In 1938, Lange was promoted to SS-Untersturmfűhrer and in 1939 he joined Einsatzgruppe VI which consisted of about 150 men who, following the invasion of Poland, followed on behind the army and became a mobile killing unit.

As part of his duties, Lange was ordered to build a concentration camp at Poznan. This became known as KZ Fort VII and for a very short time, Lange was its commander. Once the camp was up and running, Lange moved on. Lange was ordered, possibly by Heinrich Himmler, to visit mental asylums in Poland and to kill inmates as part of the ‘euthanasia’ programme introduced by the Nazis.

For this work, Lange used a mobile gas chamber. At one mental home in Owinska, between September and December 1939, 1,100 people were murdered by Lange’s group. At the Koscian mental home, 3,334 were murdered between January and February 1940. Just over 1100 were murdered at three other mental homes in Poland.

Lange’s effectiveness in organising these murders was highly regarded by the SS hierarchy. He was promoted to SS-Obersturmfűhrer in April 1940 and in December 1941, he was appointed as the first commandant of the Chelmno extermination camp.

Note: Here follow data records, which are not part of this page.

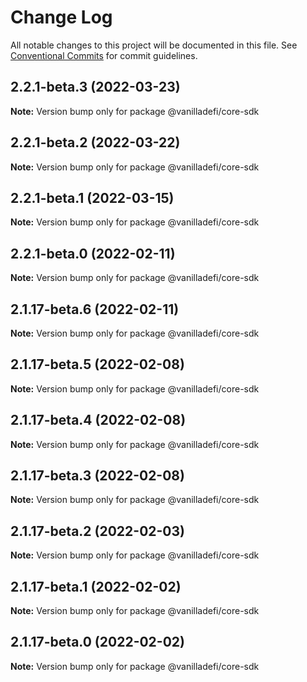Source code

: # Change Log

All notable changes to this project will be documented in this file.
See [Conventional Commits](https://conventionalcommits.org) for commit guidelines.

## 2.2.1-beta.3 (2022-03-23)

**Note:** Version bump only for package @vanilladefi/core-sdk





## 2.2.1-beta.2 (2022-03-22)

**Note:** Version bump only for package @vanilladefi/core-sdk





## 2.2.1-beta.1 (2022-03-15)

**Note:** Version bump only for package @vanilladefi/core-sdk





## 2.2.1-beta.0 (2022-02-11)

**Note:** Version bump only for package @vanilladefi/core-sdk





## 2.1.17-beta.6 (2022-02-11)

**Note:** Version bump only for package @vanilladefi/core-sdk





## 2.1.17-beta.5 (2022-02-08)

**Note:** Version bump only for package @vanilladefi/core-sdk





## 2.1.17-beta.4 (2022-02-08)

**Note:** Version bump only for package @vanilladefi/core-sdk





## 2.1.17-beta.3 (2022-02-08)

**Note:** Version bump only for package @vanilladefi/core-sdk





## 2.1.17-beta.2 (2022-02-03)

**Note:** Version bump only for package @vanilladefi/core-sdk





## 2.1.17-beta.1 (2022-02-02)

**Note:** Version bump only for package @vanilladefi/core-sdk





## 2.1.17-beta.0 (2022-02-02)

**Note:** Version bump only for package @vanilladefi/core-sdk
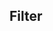 ## Filter

<!-- <values.filter> -->
<!-- </values.filter> -->


<!-- <variants.filter> -->
<!-- </variants.filter> -->
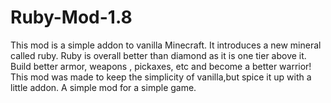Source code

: # Ruby-Mod-1.8
This mod is a simple addon to vanilla Minecraft. It introduces a new mineral called ruby. Ruby is overall better than diamond as it is one tier above it. Build better armor, weapons , pickaxes, etc and become a better warrior! This mod was made to keep the simplicity of vanilla,but spice it up with a little addon. A simple mod for a simple game.
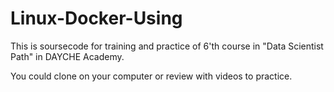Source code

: # Linux-Docker-Using
This is soursecode for training and practice of 6'th course in "Data Scientist Path" in DAYCHE Academy.

You could clone on your computer or review with videos to practice.
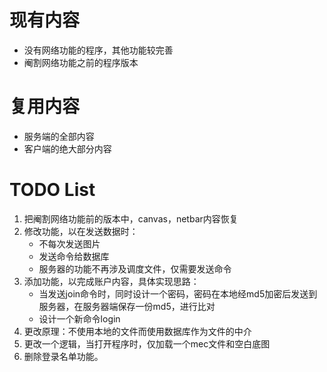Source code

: # 现有内容
* 没有网络功能的程序，其他功能较完善
* 阉割网络功能之前的程序版本
# 复用内容
* 服务端的全部内容
* 客户端的绝大部分内容
# TODO List
1. 把阉割网络功能前的版本中，canvas，netbar内容恢复
2. 修改功能，以在发送数据时：
   + 不每次发送图片
   + 发送命令给数据库
   + 服务器的功能不再涉及调度文件，仅需要发送命令
3. 添加功能，以完成账户内容，具体实现思路：
   + 当发送join命令时，同时设计一个密码，密码在本地经md5加密后发送到服务器，在服务器端保存一份md5，进行比对
   + 设计一个新命令login
4. 更改原理：不使用本地的文件而使用数据库作为文件的中介
5. 更改一个逻辑，当打开程序时，仅加载一个mec文件和空白底图
6. 删除登录名单功能。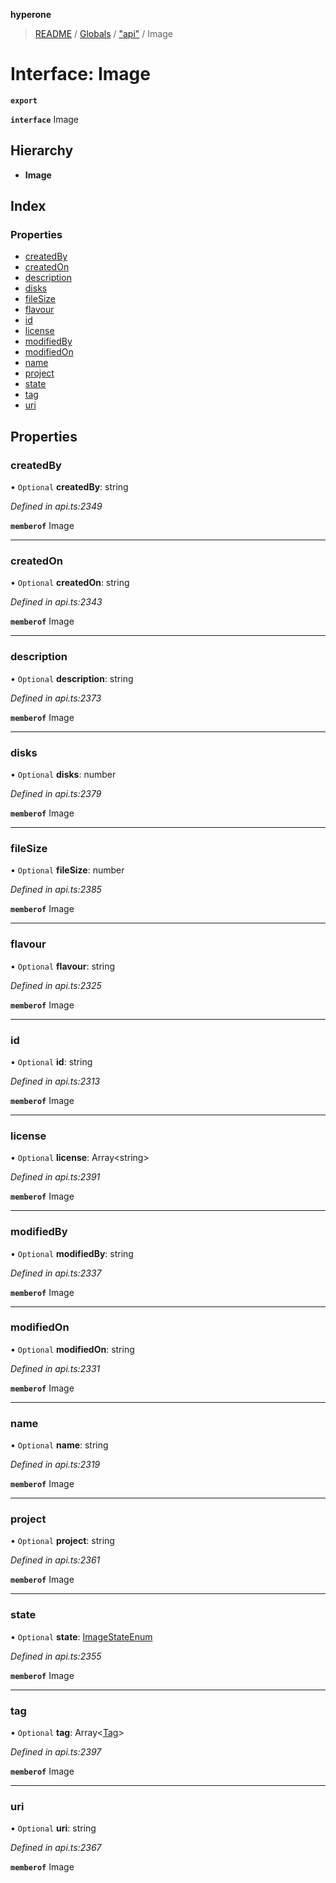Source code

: **hyperone**

> [README](../README.md) / [Globals](../globals.md) / ["api"](../modules/_api_.md) / Image

# Interface: Image

**`export`** 

**`interface`** Image

## Hierarchy

* **Image**

## Index

### Properties

* [createdBy](_api_.image.md#createdby)
* [createdOn](_api_.image.md#createdon)
* [description](_api_.image.md#description)
* [disks](_api_.image.md#disks)
* [fileSize](_api_.image.md#filesize)
* [flavour](_api_.image.md#flavour)
* [id](_api_.image.md#id)
* [license](_api_.image.md#license)
* [modifiedBy](_api_.image.md#modifiedby)
* [modifiedOn](_api_.image.md#modifiedon)
* [name](_api_.image.md#name)
* [project](_api_.image.md#project)
* [state](_api_.image.md#state)
* [tag](_api_.image.md#tag)
* [uri](_api_.image.md#uri)

## Properties

### createdBy

• `Optional` **createdBy**: string

*Defined in api.ts:2349*

**`memberof`** Image

___

### createdOn

• `Optional` **createdOn**: string

*Defined in api.ts:2343*

**`memberof`** Image

___

### description

• `Optional` **description**: string

*Defined in api.ts:2373*

**`memberof`** Image

___

### disks

• `Optional` **disks**: number

*Defined in api.ts:2379*

**`memberof`** Image

___

### fileSize

• `Optional` **fileSize**: number

*Defined in api.ts:2385*

**`memberof`** Image

___

### flavour

• `Optional` **flavour**: string

*Defined in api.ts:2325*

**`memberof`** Image

___

### id

• `Optional` **id**: string

*Defined in api.ts:2313*

**`memberof`** Image

___

### license

• `Optional` **license**: Array\<string>

*Defined in api.ts:2391*

**`memberof`** Image

___

### modifiedBy

• `Optional` **modifiedBy**: string

*Defined in api.ts:2337*

**`memberof`** Image

___

### modifiedOn

• `Optional` **modifiedOn**: string

*Defined in api.ts:2331*

**`memberof`** Image

___

### name

• `Optional` **name**: string

*Defined in api.ts:2319*

**`memberof`** Image

___

### project

• `Optional` **project**: string

*Defined in api.ts:2361*

**`memberof`** Image

___

### state

• `Optional` **state**: [ImageStateEnum](../enums/_api_.imagestateenum.md)

*Defined in api.ts:2355*

**`memberof`** Image

___

### tag

• `Optional` **tag**: Array\<[Tag](_api_.tag.md)>

*Defined in api.ts:2397*

**`memberof`** Image

___

### uri

• `Optional` **uri**: string

*Defined in api.ts:2367*

**`memberof`** Image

He held this position until February 1942 when he was dismissed from this post. He went to Berlin where he worked at the Reich’s Main Security Office. In 1944, he was involved in the investigations that took place after the July Bomb Plot. His work in this was so highly regarded that he was promoted to SS-Sturmbannfűhrer.

Lange was killed during the Battle of Berlin – many sources agreeing that his death occurred on April 20th 1945.